*** DATA SUPPLIED

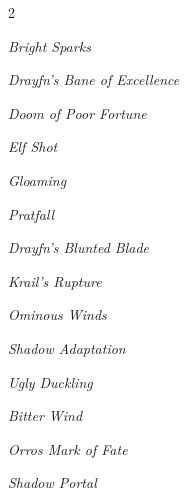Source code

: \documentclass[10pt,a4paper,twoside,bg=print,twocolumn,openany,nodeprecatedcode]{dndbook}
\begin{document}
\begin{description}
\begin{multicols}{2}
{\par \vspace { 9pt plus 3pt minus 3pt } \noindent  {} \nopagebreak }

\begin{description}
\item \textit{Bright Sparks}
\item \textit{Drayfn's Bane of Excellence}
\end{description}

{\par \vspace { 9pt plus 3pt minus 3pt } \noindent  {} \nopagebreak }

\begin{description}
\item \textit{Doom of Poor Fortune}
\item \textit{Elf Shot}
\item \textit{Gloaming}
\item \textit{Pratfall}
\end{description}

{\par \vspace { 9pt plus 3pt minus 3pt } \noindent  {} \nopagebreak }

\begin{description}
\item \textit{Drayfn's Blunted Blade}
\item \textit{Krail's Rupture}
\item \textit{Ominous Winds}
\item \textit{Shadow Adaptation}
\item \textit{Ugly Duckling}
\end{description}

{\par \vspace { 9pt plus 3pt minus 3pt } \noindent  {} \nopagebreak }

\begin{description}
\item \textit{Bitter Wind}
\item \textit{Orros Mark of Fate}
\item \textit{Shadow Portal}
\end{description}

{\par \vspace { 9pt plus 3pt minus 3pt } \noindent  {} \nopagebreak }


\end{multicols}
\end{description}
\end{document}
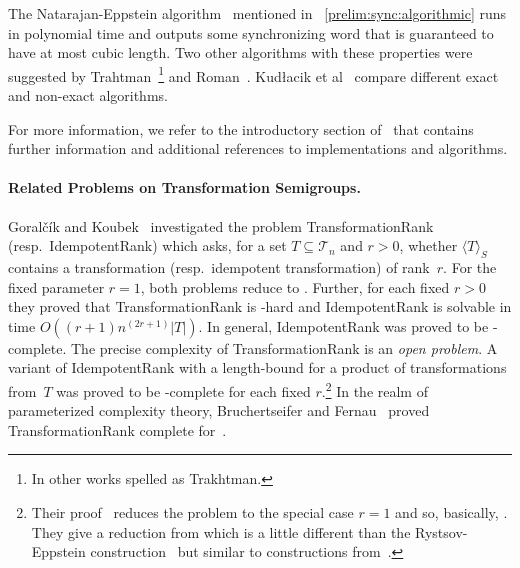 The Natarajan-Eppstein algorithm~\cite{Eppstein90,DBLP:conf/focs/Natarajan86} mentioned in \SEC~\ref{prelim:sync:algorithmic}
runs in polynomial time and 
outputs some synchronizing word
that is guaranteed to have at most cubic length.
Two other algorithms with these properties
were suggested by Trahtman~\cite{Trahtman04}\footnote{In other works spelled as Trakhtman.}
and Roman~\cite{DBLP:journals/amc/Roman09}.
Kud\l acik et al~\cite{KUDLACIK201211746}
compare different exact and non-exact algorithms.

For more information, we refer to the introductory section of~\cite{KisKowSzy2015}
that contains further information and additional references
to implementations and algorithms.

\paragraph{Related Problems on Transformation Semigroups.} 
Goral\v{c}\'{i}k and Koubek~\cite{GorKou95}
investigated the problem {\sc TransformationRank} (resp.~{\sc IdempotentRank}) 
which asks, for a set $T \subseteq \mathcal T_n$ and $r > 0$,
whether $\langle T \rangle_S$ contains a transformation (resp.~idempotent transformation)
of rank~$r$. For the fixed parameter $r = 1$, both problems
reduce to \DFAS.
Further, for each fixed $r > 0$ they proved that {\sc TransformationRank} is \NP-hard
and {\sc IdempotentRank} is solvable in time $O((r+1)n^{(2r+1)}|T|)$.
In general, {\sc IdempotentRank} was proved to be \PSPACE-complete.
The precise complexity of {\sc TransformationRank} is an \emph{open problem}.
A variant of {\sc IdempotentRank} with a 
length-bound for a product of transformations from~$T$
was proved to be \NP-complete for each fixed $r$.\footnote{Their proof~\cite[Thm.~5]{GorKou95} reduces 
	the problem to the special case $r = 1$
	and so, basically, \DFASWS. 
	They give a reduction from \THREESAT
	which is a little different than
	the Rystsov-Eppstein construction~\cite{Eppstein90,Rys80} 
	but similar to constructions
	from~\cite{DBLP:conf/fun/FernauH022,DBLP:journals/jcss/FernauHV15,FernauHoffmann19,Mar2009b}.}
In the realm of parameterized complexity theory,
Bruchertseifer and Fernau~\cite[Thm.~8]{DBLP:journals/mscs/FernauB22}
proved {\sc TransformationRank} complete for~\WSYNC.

******
*** DATA SUPPLIED

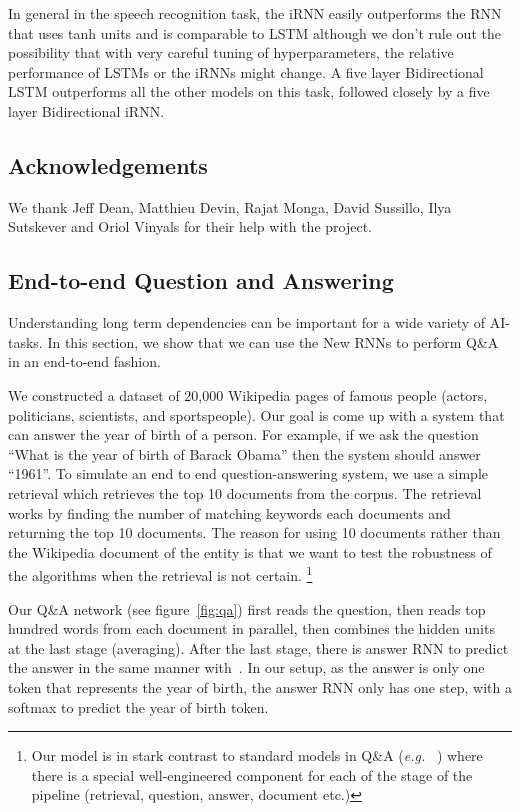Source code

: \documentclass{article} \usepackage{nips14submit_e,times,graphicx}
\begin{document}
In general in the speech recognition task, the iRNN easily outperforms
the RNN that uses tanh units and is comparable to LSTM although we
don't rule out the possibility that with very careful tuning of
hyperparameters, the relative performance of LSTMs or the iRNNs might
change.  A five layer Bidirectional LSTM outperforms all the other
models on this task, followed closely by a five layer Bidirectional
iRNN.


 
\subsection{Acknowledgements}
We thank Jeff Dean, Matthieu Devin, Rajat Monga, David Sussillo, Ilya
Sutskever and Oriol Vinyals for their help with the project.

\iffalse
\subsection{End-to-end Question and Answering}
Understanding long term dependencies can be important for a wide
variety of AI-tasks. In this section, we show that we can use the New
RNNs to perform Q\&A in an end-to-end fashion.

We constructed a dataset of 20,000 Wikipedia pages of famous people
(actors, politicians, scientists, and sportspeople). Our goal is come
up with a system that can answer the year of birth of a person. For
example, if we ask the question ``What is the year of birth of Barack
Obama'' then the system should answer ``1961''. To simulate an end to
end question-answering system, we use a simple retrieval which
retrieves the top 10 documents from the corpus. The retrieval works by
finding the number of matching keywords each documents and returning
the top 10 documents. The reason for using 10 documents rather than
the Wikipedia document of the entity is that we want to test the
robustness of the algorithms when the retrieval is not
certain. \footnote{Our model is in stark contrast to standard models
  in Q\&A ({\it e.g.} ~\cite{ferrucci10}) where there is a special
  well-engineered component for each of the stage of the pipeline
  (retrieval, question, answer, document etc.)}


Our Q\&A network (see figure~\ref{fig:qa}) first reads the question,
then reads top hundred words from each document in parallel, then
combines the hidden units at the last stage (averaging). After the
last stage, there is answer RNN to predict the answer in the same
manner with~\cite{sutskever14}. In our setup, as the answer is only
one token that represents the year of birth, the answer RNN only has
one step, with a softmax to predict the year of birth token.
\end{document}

******

● PROBLEM DESCRIPTION
Please give only the count of lines above containing "Bidirectional".

● SOLUTION TO THE PROBLEM
2